The Chancellor said the Government was “strengthening the safety net” for the self-employed, suspending the minimum income floor for everyone affected by the economic impacts of COVID-19.
However, self-employed individuals have highlighted that these measures do not go far enough to support those who might find a reduction in work opportunities during the period.
Shamina Asif, a self-employed optometrist, College of Optometrists council member, chair of the Dudley Local Optical Committee and founder of the Optom Academy, commented: “I think locum optometrists have been one of the hardest hit within the optical sector with the spread of COVID-19.”
“It is unreal to see all locum bookings for the next eight weeks cancelled, and the locum bookings that are coming through, which are seldom, the rates have been reduced considerably,” she explained.
“When optical practices are making lots of money with lots of patients we do not get any extra payment for that, so why are we being penalised with a lower rate when there maybe or maybe not less patients booked in,” Ms Asif added.
Considering the measures announced by the Government for the self-employed, Ms Asif said the support was “insufficient.”
While some may be able to make the choice not to take bookings, Ms Asif highlighted that for others, “there may be no choice but to work for less and take on a risk.”

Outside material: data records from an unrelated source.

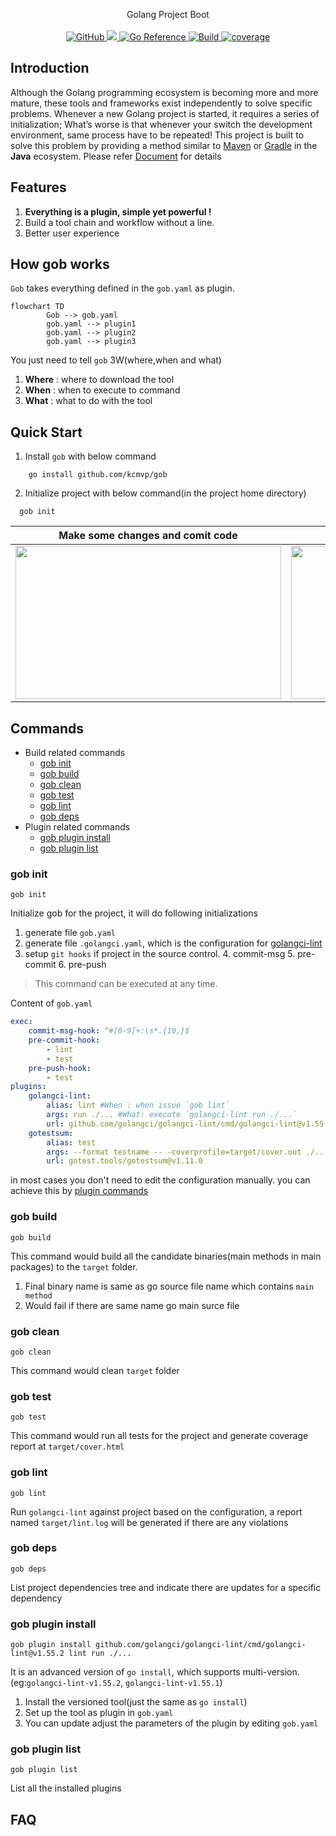 <p align="center">
Golang Project Boot
  <br/>
  <br/>
  <a href="https://github.com/kcmvp/gob/blob/main/LICENSE">
    <img alt="GitHub" src="https://img.shields.io/github/license/kcmvp/gob"/>
  </a>
  <a href="https://goreportcard.com/report/github.com/kcmvp/gob">
    <img src="https://goreportcard.com/badge/github.com/kcmvp/gob"/>
  </a>
  <a href="https://pkg.go.dev/github.com/kcmvp/gob">
    <img src="https://pkg.go.dev/badge/github.com/kcmvp/gob.svg" alt="Go Reference"/>
  </a>
  <a href="https://github.com/kcmvp/gob/blob/main/.github/workflows/workflow.yml" rel="nofollow">
     <img src="https://img.shields.io/github/actions/workflow/status/kcmvp/gob/workflow.yml?branch=main" alt="Build" />
  </a>
  <a href="https://app.codecov.io/gh/kcmvp/gob" ref="nofollow">
    <img src ="https://img.shields.io/codecov/c/github/kcmvp/gob" alt="coverage"/>
  </a>

</p>

<span id="nav-1"></span>

<span id="nav-2"></span>

## Introduction

Although the Golang programming ecosystem is becoming more and more mature,
these tools and frameworks exist independently to solve specific problems.
Whenever a new Golang project is started, it requires a series of initialization;
What’s worse is that whenever your switch the development environment, same process have to be repeated!
This project is built to solve this problem by providing a method similar to [Maven](https://maven.apache.org/)
or [Gradle](https://gradle.com/) in the **Java** ecosystem. Please refer [Document](#commands) for details

<span id="nav-3"></span>

## Features

1. **Everything is a plugin, simple yet powerful !**
2. Build a tool chain and workflow without a line.
3. Better user experience

## How gob works
`Gob` takes everything defined in the `gob.yaml` as plugin.
```mermaid
flowchart TD
        Gob --> gob.yaml 
        gob.yaml --> plugin1
        gob.yaml --> plugin2
        gob.yaml --> plugin3
```
You just need to tell `gob` 3W(where,when and what)

1. **Where** : where to download the tool
2. **When** : when to execute to command
2. **What** : what to do with the tool

## Quick Start
1. Install `gob` with below command
```shell
    go install github.com/kcmvp/gob
```
2. Initialize project with below command(in the project home directory)
```shell
  gob init
```

| Make some changes and comit code                                                                 | execute `gob deps`                                                                                    |
|--------------------------------------------------------------------------------------------------|------------------------------------------------------------------------------------------------------|
| <img src="https://github.com/kcmvp/gob/blob/main/docs/commit_hook.gif" height="245" width="425"> | <img src="https://github.com/kcmvp/gob/blob/main/docs/dependency_tree.png" height="245" width="425"> |


## Commands 
- Build related commands
  - [gob init](#gob-init)
  - [gob build](#gob-build)
  - [gob clean](#gob-clean)
  - [gob test](#gob-test)
  - [gob lint](#gob-lint)
  - [gob deps](#gob-deps)
- Plugin related commands
  - [gob plugin install](#gob-plugin-install)
  - [gob plugin list](#gob-plugin-list)

### gob init
```shell
gob init
```
Initialize gob for the project, it will do following initializations 
1. generate file `gob.yaml`
2. generate file `.golangci.yaml`, which is the configuration for [golangci-lint](https://github.com/golangci/golangci-lint)
3. setup `git hooks` if project in the source control.
   4. commit-msg
   5. pre-commit
   6. pre-push
> This command can be executed at any time. 

Content of `gob.yaml`

```yaml
exec:
    commit-msg-hook: ^#[0-9]+:\s*.{10,}$
    pre-commit-hook:
        - lint
        - test
    pre-push-hook:
        - test
plugins:
    golangci-lint:
        alias: lint #When : when issue `gob lint`
        args: run ./... #What: execute `golangci-lint run ./...`
        url: github.com/golangci/golangci-lint/cmd/golangci-lint@v1.55.2 #Where: where to download the plugin
    gotestsum:
        alias: test
        args: --format testname -- -coverprofile=target/cover.out ./...
        url: gotest.tools/gotestsum@v1.11.0
```
in most cases you don't need to edit the configuration manually. you can achieve this by [plugin commands](#gob-plugin-install) 

### gob build
```shell
gob build
```
This command would build all the candidate binaries(main methods in main packages) to the `target` folder.
1. Final binary name is same as go source file name which contains `main method`
2. Would fail if there are same name go main surce file

### gob clean
```shell
gob clean
```
This command would clean `target` folder

### gob test
```shell
gob test
```
This command would run all tests for the project and generate coverage report at `target/cover.html`

### gob lint
```shell
gob lint
```
Run `golangci-lint` against project based on the configuration, a report named `target/lint.log` will be generated if there are any violations
### gob deps
```shell
gob deps
```
List project dependencies tree and indicate there are updates for a specific dependency
### gob plugin install
```shell
gob plugin install github.com/golangci/golangci-lint/cmd/golangci-lint@v1.55.2 lint run ./...
```
It is an advanced version of `go install`, which supports multi-version.(eg:`golangci-lint-v1.55.2`, `golangci-lint-v1.55.1`)
1. Install the versioned tool(just the same as `go install`)
2. Set up the tool as plugin in `gob.yaml`
3. You can update adjust the parameters of the plugin by editing  `gob.yaml`
 
### gob plugin list

```shell
gob plugin list
```
List all the installed plugins

## FAQ

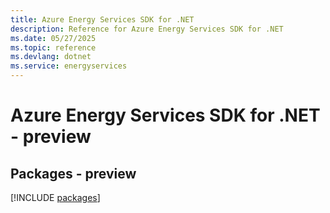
 ```yaml
---
title: Azure Energy Services SDK for .NET
description: Reference for Azure Energy Services SDK for .NET
ms.date: 05/27/2025
ms.topic: reference
ms.devlang: dotnet
ms.service: energyservices
---
```

# Azure Energy Services SDK for .NET - preview
## Packages - preview
[!INCLUDE [packages](energy-services-index.md)]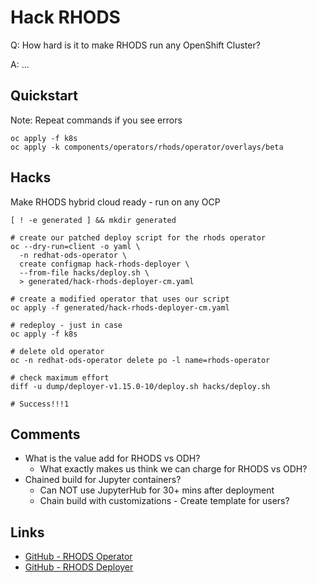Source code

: # Hack RHODS

Q: How hard is it to make RHODS run any OpenShift Cluster?

A: ...


## Quickstart

Note: Repeat commands if you see errors
```
oc apply -f k8s
oc apply -k components/operators/rhods/operator/overlays/beta
```

## Hacks

Make RHODS hybrid cloud ready - run on any OCP
```
[ ! -e generated ] && mkdir generated

# create our patched deploy script for the rhods operator
oc --dry-run=client -o yaml \
  -n redhat-ods-operator \
  create configmap hack-rhods-deployer \
  --from-file hacks/deploy.sh \
  > generated/hack-rhods-deployer-cm.yaml

# create a modified operator that uses our script
oc apply -f generated/hack-rhods-deployer-cm.yaml

# redeploy - just in case
oc apply -f k8s

# delete old operator
oc -n redhat-ods-operator delete po -l name=rhods-operator

# check maximum effort
diff -u dump/deployer-v1.15.0-10/deploy.sh hacks/deploy.sh

# Success!!!1
```

## Comments
- What is the value add for RHODS vs ODH?
  - What exactly makes us think we can charge for RHODS vs ODH?
- Chained build for Jupyter containers?
  - Can NOT use JupyterHub for 30+ mins after deployment
  - Chain build with customizations - Create template for users?

## Links
- [GitHub - RHODS Operator](https://github.com/red-hat-data-services/opendatahub-operator)
- [GitHub - RHODS Deployer](https://github.com/red-hat-data-services/odh-deployer)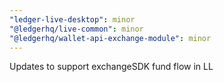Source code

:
 ```yaml
---
"ledger-live-desktop": minor
"@ledgerhq/live-common": minor
"@ledgerhq/wallet-api-exchange-module": minor
---
```


Updates to support exchangeSDK fund flow in LL
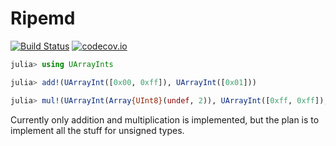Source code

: # Ripemd

[![Build Status](https://travis-ci.org/gdkrmr/UArrayInts.jl.svg?branch=master)](https://travis-ci.org/gdkrmr/UArrayInts.jl)
[![codecov.io](http://codecov.io/github/gdkrmr/UArrayInts.jl/coverage.svg?branch=master)](http://codecov.io/github/gdkrmr/UArrayInts.jl?branch=master)

```julia
julia> using UArrayInts

julia> add!(UArrayInt([0x00, 0xff]), UArrayInt([0x01]))

julia> mul!(UArrayInt(Array{UInt8}(undef, 2)), UArrayInt([0xff, 0xff]), UArrayInt([0xff]))
```

Currently only addition and multiplication is implemented, but the plan is to
implement all the stuff for unsigned types.
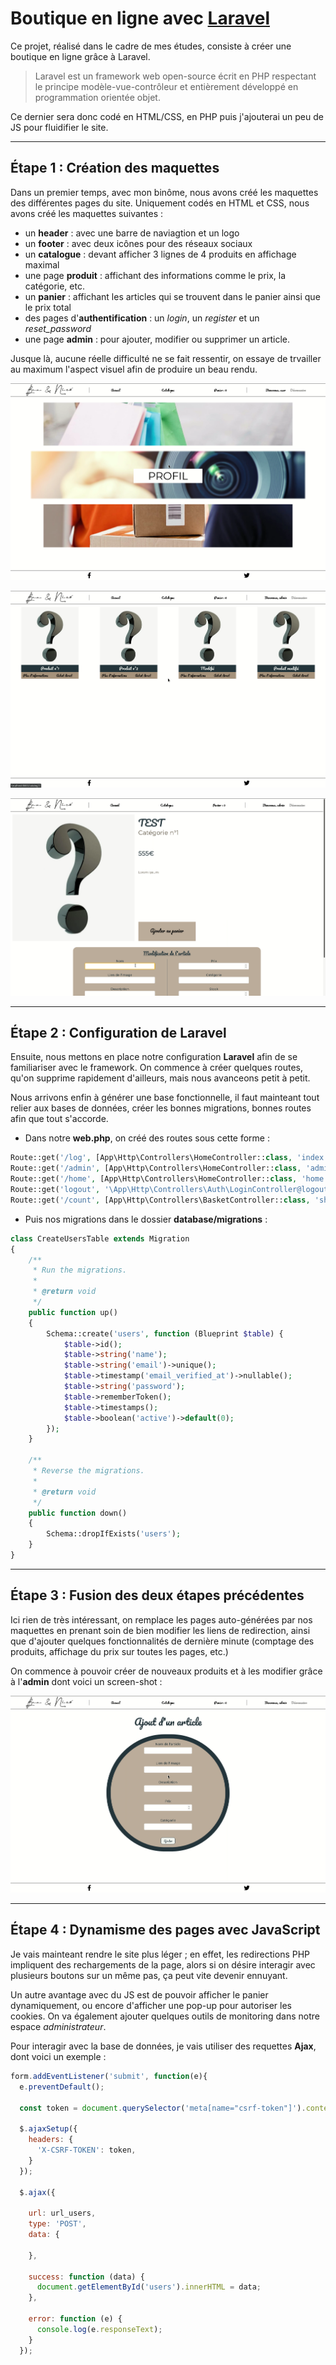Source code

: # Boutique en ligne avec [Laravel](https://laravel.com/)

Ce projet, réalisé dans le cadre de mes études, consiste à créer une boutique en ligne grâce à Laravel.

> Laravel est un framework web open-source écrit en PHP respectant le principe modèle-vue-contrôleur et entièrement développé en programmation orientée objet.

Ce dernier sera donc codé en HTML/CSS, en PHP puis j'ajouterai un peu de JS pour fluidifier le site.

---

## Étape 1 : Création des maquettes

Dans un premier temps, avec mon binôme, nous avons créé les maquettes des différentes pages du site. Uniquement codés en HTML et CSS, nous avons créé les maquettes suivantes :

- un **header** : avec une barre de naviagtion et un logo
- un **footer** : avec deux icônes pour des réseaux sociaux
- un **catalogue** : devant afficher 3 lignes de 4 produits en affichage maximal
- une page **produit** : affichant des informations comme le prix, la catégorie, etc.
- un **panier** : affichant les articles qui se trouvent dans le panier ainsi que le prix total
- des pages d'**authentification** : un *login*, un *register* et un *reset_password*
- une page **admin** : pour ajouter, modifier ou supprimer un article.

Jusque là, aucune réelle difficulté ne se fait ressentir, on essaye de trvailler au maximum l'aspect visuel afin de produire un beau rendu.

![screen 1](https://raw.githubusercontent.com/nicolasdecorbez/webshop_laravel/main/images/menu.png "Menu")

![screen 2](https://raw.githubusercontent.com/nicolasdecorbez/webshop_laravel/main/images/catalogue.png "Catalogue")

![screen 3](https://raw.githubusercontent.com/nicolasdecorbez/webshop_laravel/main/images/article.png "Article avec option de modification (connecté en admin)")

---

## Étape 2 : Configuration de Laravel

Ensuite, nous mettons en place notre configuration **Laravel** afin de se familiariser avec le framework. On commence à créer quelques routes, qu'on supprime rapidement d'ailleurs, mais nous avanceons petit à petit.

Nous arrivons enfin à générer une base fonctionnelle, il faut mainteant tout relier aux bases de données, créer les bonnes migrations, bonnes routes afin que tout s'accorde.

- Dans notre **web.php**, on créé des routes sous cette forme :

```php
Route::get('/log', [App\Http\Controllers\HomeController::class, 'index'])->name('log');
Route::get('/admin', [App\Http\Controllers\HomeController::class, 'admin'])->name('admin');
Route::get('/home', [App\Http\Controllers\HomeController::class, 'home'])->name('home');
Route::get('logout', '\App\Http\Controllers\Auth\LoginController@logout');
Route::get('/count', [App\Http\Controllers\BasketController::class, 'show_from_basket'])->name('show_from_basket');
```

- Puis nos migrations dans le dossier **database/migrations** :

```PHP
class CreateUsersTable extends Migration
{
    /**
     * Run the migrations.
     *
     * @return void
     */
    public function up()
    {
        Schema::create('users', function (Blueprint $table) {
            $table->id();
            $table->string('name');
            $table->string('email')->unique();
            $table->timestamp('email_verified_at')->nullable();
            $table->string('password');
            $table->rememberToken();
            $table->timestamps();
            $table->boolean('active')->default(0);
        });
    }

    /**
     * Reverse the migrations.
     *
     * @return void
     */
    public function down()
    {
        Schema::dropIfExists('users');
    }
}
```

---

## Étape 3 : Fusion des deux étapes précédentes

Ici rien de très intéressant, on remplace les pages auto-générées par nos maquettes en prenant soin de bien modifier les liens de redirection, ainsi que d'ajouter quelques fonctionnalités de dernière minute (comptage des produits, affichage du prix sur toutes les pages, etc.)

On commence à pouvoir créer de nouveaux produits et à les modifier grâce à l'**admin** dont voici un screen-shot :

![admin](https://raw.githubusercontent.com/nicolasdecorbez/webshop_laravel/main/images/admin.png "Page Admin")

---

## Étape 4 : Dynamisme des pages avec JavaScript

Je vais mainteant rendre le site plus léger ; en effet, les redirections PHP impliquent des rechargements de la page, alors si on désire interagir avec plusieurs boutons sur un même pas, ça peut vite devenir ennuyant.

Un autre avantage avec du JS est de pouvoir afficher le panier dynamiquement, ou encore d'afficher une pop-up pour autoriser les cookies. On va également ajouter quelques outils de monitoring dans notre espace *administrateur*.

Pour interagir avec la base de données, je vais utiliser des requettes **Ajax**, dont voici un exemple :

```js
form.addEventListener('submit', function(e){
  e.preventDefault();

  const token = document.querySelector('meta[name="csrf-token"]').content;

  $.ajaxSetup({
    headers: {
      'X-CSRF-TOKEN': token,
    }
  });

  $.ajax({

    url: url_users,
    type: 'POST',
    data: {

    },

    success: function (data) {
      document.getElementById('users').innerHTML = data;
    },

    error: function (e) {
      console.log(e.responseText);
    }
  });
```
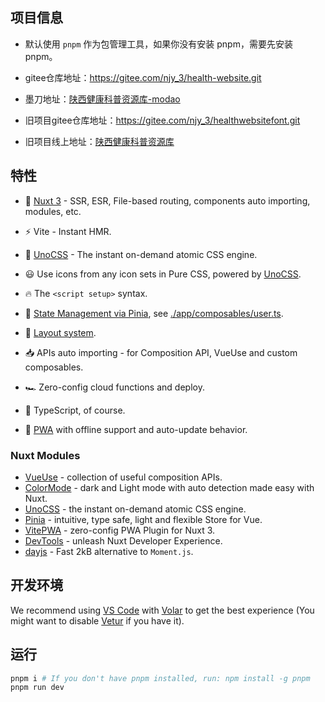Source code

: ## 项目信息

- 默认使用 `pnpm` 作为包管理工具，如果你没有安装 pnpm，需要先安装 pnpm。

- gitee仓库地址：https://gitee.com/njy_3/health-website.git

- 墨刀地址：[陕西健康科普资源库-modao](https://ai100x.modao.cc/proto/djUP4cpZsfs521VJevzS5/sharing?view_mode=read_only)

- 旧项目gitee仓库地址：https://gitee.com/njy_3/healthwebsitefont.git

- 旧项目线上地址：[陕西健康科普资源库](https://www.bxjkw.cn/#/peopleHealth/peopleHealthList)

## 特性

- 💚 [Nuxt 3](https://nuxt.com/) - SSR, ESR, File-based routing, components auto importing, modules, etc.

- ⚡️ Vite - Instant HMR.

- 🎨 [UnoCSS](https://github.com/unocss/unocss) - The instant on-demand atomic CSS engine.

- 😃 Use icons from any icon sets in Pure CSS, powered by [UnoCSS](https://github.com/unocss/unocss).

- 🔥 The `<script setup>` syntax.

- 🍍 [State Management via Pinia](https://github.com/vuejs/pinia), see [./app/composables/user.ts](./app/composables/user.ts).

- 📑 [Layout system](./app/layouts).

- 📥 APIs auto importing - for Composition API, VueUse and custom composables.

- 🏎 Zero-config cloud functions and deploy.

- 🦾 TypeScript, of course.

- 📲 [PWA](https://github.com/vite-pwa/nuxt) with offline support and auto-update behavior.

### Nuxt Modules

- [VueUse](https://github.com/vueuse/vueuse) - collection of useful composition APIs.
- [ColorMode](https://github.com/nuxt-modules/color-mode) - dark and Light mode with auto detection made easy with Nuxt.
- [UnoCSS](https://github.com/unocss/unocss) - the instant on-demand atomic CSS engine.
- [Pinia](https://github.com/vuejs/pinia) - intuitive, type safe, light and flexible Store for Vue.
- [VitePWA](https://github.com/vite-pwa/nuxt) - zero-config PWA Plugin for Nuxt 3.
- [DevTools](https://github.com/nuxt/devtools) - unleash Nuxt Developer Experience.
- [dayjs](https://github.com/iamkun/dayjs) - Fast 2kB alternative to `Moment.js`.

## 开发环境

We recommend using [VS Code](https://code.visualstudio.com/) with [Volar](https://github.com/johnsoncodehk/volar) to get the best experience (You might want to disable [Vetur](https://vuejs.github.io/vetur/) if you have it).

## 运行

```bash
pnpm i # If you don't have pnpm installed, run: npm install -g pnpm
pnpm run dev
```
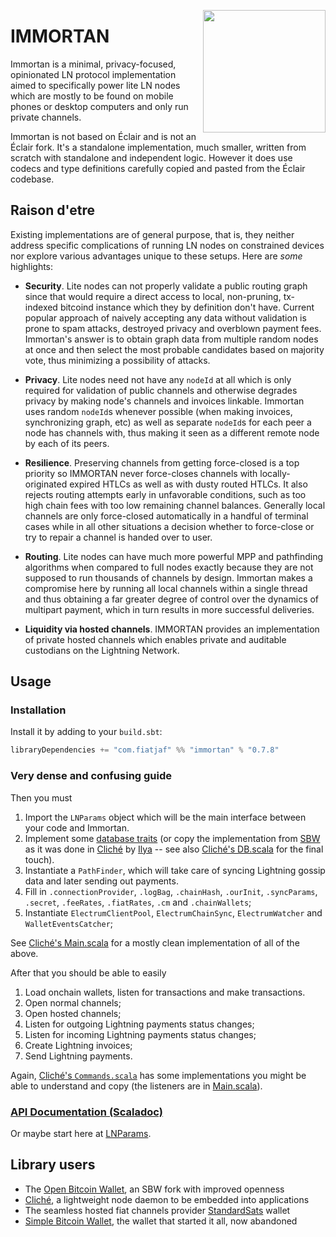 <a href="https://nbd.wtf"><img align="right" height="196" src="https://user-images.githubusercontent.com/1653275/194609043-0add674b-dd40-41ed-986c-ab4a2e053092.png" /></a>

# IMMORTAN

Immortan is a minimal, privacy-focused, opinionated LN protocol implementation aimed to specifically power lite LN nodes which are mostly to be found on mobile phones or desktop computers and only run private channels.

Immortan is not based on Éclair and is not an Éclair fork. It's a standalone implementation, much smaller, written from scratch with standalone and independent logic. However it does use codecs and type definitions carefully copied and pasted from the Éclair codebase.

## Raison d'etre

Existing implementations are of general purpose, that is, they neither address specific complications of running LN nodes on constrained devices nor explore various advantages unique to these setups. Here are _some_ highlights:

- **Security**. Lite nodes can not properly validate a public routing graph since that would require a direct access to local, non-pruning, tx-indexed bitcoind instance which they by definition don't have. Current popular approach of naively accepting any data without validation is prone to spam attacks, destroyed privacy and overblown payment fees. Immortan's answer is to obtain graph data from multiple random nodes at once and then select the most probable candidates based on majority vote, thus minimizing a possibility of attacks.

- **Privacy**. Lite nodes need not have any `nodeId` at all which is only required for validation of public channels and otherwise degrades privacy by making node's channels and invoices linkable. Immortan uses random `nodeId`s whenever possible (when making invoices, synchronizing graph, etc) as well as separate `nodeId`s for each peer a node has channels with, thus making it seen as a different remote node by each of its peers.

- **Resilience**. Preserving channels from getting force-closed is a top priority so IMMORTAN never force-closes channels with locally-originated expired HTLCs as well as with dusty routed HTLCs. It also rejects routing attempts early in unfavorable conditions, such as too high chain fees with too low remaining channel balances. Generally local channels are only force-closed automatically in a handful of terminal cases while in all other situations a decision whether to force-close or try to repair a channel is handed over to user.

- **Routing**. Lite nodes can have much more powerful MPP and pathfinding algorithms when compared to full nodes exactly because they are not supposed to run thousands of channels by design. Immortan makes a compromise here by running all local channels within a single thread and thus obtaining a far greater degree of control over the dynamics of multipart payment, which in turn results in more successful deliveries.

- **Liquidity via hosted channels**. IMMORTAN provides an implementation of private hosted channels which enables private and auditable custodians on the Lightning Network.

## Usage

### Installation

Install it by adding to your `build.sbt`:

```sbt
libraryDependencies += "com.fiatjaf" %% "immortan" % "0.7.8"
```

### Very dense and confusing guide

Then you must
  1. Import the `LNParams` object which will be the main interface between your code and Immortan.
  2. Implement some [database traits](https://github.com/fiatjaf/IMMORTAN/blob/master/src/main/scala/immortan/sqlite/DBInterface.scala) (or copy the implementation from [SBW](https://github.com/btcontract/wallet) as it was done in [Cliché](https://github.com/fiatjaf/cliche/blob/b00cb3fdf62cd65854a14b005825dcab45df1002/src/main/scala/com/btcontract/wallet/sqlite/DBInterfaceSQLiteAndroidMisc.scala) by [Ilya](https://github.com/engenegr) -- see also [Cliché's DB.scala](https://github.com/fiatjaf/cliche/blob/b00cb3fdf62cd65854a14b005825dcab45df1002/src/main/scala/DB.scala) for the final touch).
  3. Instantiate a `PathFinder`, which will take care of syncing Lightning gossip data and later sending out payments.
  4. Fill in `.connectionProvider`, `.logBag`, `.chainHash`, `.ourInit`, `.syncParams`, `.secret`, `.feeRates`, `.fiatRates`, `.cm` and `.chainWallets`;
  5. Instantiate `ElectrumClientPool`, `ElectrumChainSync`, `ElectrumWatcher` and `WalletEventsCatcher`;

See [Cliché's Main.scala](https://github.com/fiatjaf/cliche/blob/b00cb3fdf62cd65854a14b005825dcab45df1002/src/main/scala/Main.scala) for a mostly clean implementation of all of the above.

After that you should be able to easily
  1. Load onchain wallets, listen for transactions and make transactions.
  2. Open normal channels;
  3. Open hosted channels;
  4. Listen for outgoing Lightning payments status changes;
  5. Listen for incoming Lightning payments status changes;
  6. Create Lightning invoices;
  7. Send Lightning payments.

Again, [Cliché's `Commands.scala`](https://github.com/fiatjaf/cliche/blob/b00cb3fdf62cd65854a14b005825dcab45df1002/src/main/scala/Commands.scala) has some implementations you might be able to understand and copy (the listeners are in [Main.scala](https://github.com/fiatjaf/cliche/blob/b00cb3fdf62cd65854a14b005825dcab45df1002/src/main/scala/Main.scala)).

### [API Documentation (Scaladoc)](https://javadoc.io/doc/com.fiatjaf/immortan_2.13/latest/index.html)

Or maybe start here at [LNParams](https://javadoc.io/doc/com.fiatjaf/immortan_2.13/latest/index.html/LNParams$.html).

## Library users

- The [Open Bitcoin Wallet](https://github.com/nbd-wtf/obw), an SBW fork with improved openness
- [Cliché](https://github.com/fiatjaf/cliche), a lightweight node daemon to be embedded into applications
- The seamless hosted fiat channels provider [StandardSats](https://github.com/standardsats/wallet) wallet
- [Simple Bitcoin Wallet](https://github.com/btcontract/wallet), the wallet that started it all, now abandoned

“We need to make a case for the Chancellor to think about better re-imbursement for the self-employed optometrists,” Ms Asif said, also raising the issue of self-employed optometrists in the at-risk groups who may need to self-isolate and so cannot work. She continued: “The improved benefits and tax deferrals are just not enough.”
“I understand there is a risk of being self-employed, however, the measures that need to be put in place for the self-employed need to be comparable to those implemented for the employed by the Government,” she concluded.